> [Study material]

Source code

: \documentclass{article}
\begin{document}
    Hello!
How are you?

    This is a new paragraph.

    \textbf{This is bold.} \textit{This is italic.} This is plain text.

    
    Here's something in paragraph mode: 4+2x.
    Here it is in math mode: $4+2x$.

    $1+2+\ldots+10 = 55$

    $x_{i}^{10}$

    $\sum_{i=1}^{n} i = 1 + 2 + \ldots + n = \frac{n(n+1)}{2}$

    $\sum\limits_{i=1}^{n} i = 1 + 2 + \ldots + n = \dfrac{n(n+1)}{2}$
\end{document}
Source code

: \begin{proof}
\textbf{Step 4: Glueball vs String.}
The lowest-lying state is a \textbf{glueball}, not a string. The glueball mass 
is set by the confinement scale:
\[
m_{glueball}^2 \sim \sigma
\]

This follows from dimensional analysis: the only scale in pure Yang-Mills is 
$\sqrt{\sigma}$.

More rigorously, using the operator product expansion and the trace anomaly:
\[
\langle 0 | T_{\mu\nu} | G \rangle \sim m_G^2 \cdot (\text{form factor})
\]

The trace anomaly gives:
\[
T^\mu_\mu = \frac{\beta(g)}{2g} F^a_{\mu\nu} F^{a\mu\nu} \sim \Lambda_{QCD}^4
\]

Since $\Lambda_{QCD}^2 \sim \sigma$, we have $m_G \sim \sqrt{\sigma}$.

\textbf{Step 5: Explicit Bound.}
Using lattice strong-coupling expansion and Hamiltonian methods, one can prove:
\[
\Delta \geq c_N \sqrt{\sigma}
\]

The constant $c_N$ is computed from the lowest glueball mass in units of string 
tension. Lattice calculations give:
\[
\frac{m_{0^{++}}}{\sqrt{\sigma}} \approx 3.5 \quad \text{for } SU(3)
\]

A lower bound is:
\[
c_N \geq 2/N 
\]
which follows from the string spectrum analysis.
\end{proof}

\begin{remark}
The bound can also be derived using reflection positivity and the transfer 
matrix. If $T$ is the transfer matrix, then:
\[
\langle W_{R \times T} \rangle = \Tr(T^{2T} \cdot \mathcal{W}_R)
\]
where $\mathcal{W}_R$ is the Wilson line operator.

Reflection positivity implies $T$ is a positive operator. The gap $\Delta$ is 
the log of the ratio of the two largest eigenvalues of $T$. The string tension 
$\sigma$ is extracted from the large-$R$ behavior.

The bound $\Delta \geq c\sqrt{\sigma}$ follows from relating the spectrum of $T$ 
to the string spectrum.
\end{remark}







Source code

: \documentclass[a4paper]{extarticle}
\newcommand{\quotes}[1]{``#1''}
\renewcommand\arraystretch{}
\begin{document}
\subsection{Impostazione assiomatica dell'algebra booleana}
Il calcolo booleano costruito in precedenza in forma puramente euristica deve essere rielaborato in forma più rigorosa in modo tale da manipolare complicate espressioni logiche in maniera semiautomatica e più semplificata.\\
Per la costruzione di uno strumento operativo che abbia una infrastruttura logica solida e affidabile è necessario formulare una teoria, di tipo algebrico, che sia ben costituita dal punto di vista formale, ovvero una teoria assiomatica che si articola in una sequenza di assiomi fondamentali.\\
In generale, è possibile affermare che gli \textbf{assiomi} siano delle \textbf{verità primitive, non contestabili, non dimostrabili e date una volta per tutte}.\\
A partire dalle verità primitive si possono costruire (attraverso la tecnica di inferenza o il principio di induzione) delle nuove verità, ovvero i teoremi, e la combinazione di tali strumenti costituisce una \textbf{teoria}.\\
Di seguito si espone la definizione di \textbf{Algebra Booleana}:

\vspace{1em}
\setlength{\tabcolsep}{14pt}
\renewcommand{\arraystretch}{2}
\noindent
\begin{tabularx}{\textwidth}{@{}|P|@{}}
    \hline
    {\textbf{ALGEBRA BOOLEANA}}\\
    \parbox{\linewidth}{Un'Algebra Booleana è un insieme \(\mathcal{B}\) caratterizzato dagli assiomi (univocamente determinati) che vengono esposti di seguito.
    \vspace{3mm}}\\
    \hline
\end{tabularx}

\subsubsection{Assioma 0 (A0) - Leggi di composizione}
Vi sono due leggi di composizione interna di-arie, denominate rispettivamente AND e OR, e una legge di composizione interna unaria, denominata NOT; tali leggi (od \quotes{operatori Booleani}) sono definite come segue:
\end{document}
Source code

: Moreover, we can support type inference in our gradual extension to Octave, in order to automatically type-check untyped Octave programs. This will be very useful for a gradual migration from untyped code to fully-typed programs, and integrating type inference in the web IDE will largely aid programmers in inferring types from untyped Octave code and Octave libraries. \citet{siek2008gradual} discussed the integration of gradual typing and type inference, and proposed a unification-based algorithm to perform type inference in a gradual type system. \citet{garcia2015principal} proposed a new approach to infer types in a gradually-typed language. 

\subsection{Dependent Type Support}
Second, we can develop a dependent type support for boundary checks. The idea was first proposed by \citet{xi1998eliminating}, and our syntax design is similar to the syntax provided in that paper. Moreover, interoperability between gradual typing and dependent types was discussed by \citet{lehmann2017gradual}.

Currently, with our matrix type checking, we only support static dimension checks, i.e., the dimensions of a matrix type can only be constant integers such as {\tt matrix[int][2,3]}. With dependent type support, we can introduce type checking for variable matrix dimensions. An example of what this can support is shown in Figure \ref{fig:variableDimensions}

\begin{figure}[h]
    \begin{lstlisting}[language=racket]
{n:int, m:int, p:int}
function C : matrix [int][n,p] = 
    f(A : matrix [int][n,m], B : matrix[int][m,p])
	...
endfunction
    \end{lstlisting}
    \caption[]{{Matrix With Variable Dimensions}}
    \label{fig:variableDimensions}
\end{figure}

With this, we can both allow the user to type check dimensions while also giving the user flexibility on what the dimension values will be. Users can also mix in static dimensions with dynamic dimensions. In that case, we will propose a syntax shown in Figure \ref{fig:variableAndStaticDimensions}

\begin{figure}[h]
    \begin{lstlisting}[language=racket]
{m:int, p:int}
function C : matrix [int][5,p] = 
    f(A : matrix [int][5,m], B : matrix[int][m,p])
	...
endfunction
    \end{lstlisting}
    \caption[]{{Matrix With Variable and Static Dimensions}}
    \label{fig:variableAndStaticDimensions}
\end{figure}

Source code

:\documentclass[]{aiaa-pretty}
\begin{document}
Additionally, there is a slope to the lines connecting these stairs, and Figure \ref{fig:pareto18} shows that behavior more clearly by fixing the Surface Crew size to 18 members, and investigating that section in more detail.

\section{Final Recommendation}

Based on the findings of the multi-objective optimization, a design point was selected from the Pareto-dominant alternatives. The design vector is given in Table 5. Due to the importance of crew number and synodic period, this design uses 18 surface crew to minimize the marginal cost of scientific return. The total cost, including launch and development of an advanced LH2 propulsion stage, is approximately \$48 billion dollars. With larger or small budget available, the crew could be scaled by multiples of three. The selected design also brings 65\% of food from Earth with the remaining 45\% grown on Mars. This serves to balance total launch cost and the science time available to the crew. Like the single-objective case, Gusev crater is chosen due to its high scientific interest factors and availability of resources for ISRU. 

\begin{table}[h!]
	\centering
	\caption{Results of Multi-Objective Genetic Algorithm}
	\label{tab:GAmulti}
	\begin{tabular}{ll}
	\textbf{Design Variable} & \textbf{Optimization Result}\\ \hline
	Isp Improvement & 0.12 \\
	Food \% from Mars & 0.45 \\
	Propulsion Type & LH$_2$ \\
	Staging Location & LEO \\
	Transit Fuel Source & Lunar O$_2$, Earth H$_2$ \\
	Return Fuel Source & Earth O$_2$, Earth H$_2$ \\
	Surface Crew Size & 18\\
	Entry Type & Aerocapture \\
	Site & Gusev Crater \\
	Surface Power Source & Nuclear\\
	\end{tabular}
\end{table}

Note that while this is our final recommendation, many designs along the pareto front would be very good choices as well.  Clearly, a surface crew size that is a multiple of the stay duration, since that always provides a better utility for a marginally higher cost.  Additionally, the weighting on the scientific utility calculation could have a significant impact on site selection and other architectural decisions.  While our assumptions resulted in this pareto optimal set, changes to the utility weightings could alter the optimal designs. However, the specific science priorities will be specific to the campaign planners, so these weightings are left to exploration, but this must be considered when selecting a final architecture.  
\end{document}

> [About this exercise]
Using the entries above, copy out all lines that contain the string "tabularx".

> [Answer box]
\begin{tabularx}{\textwidth}{@{}|P|@{}}
\end{tabularx}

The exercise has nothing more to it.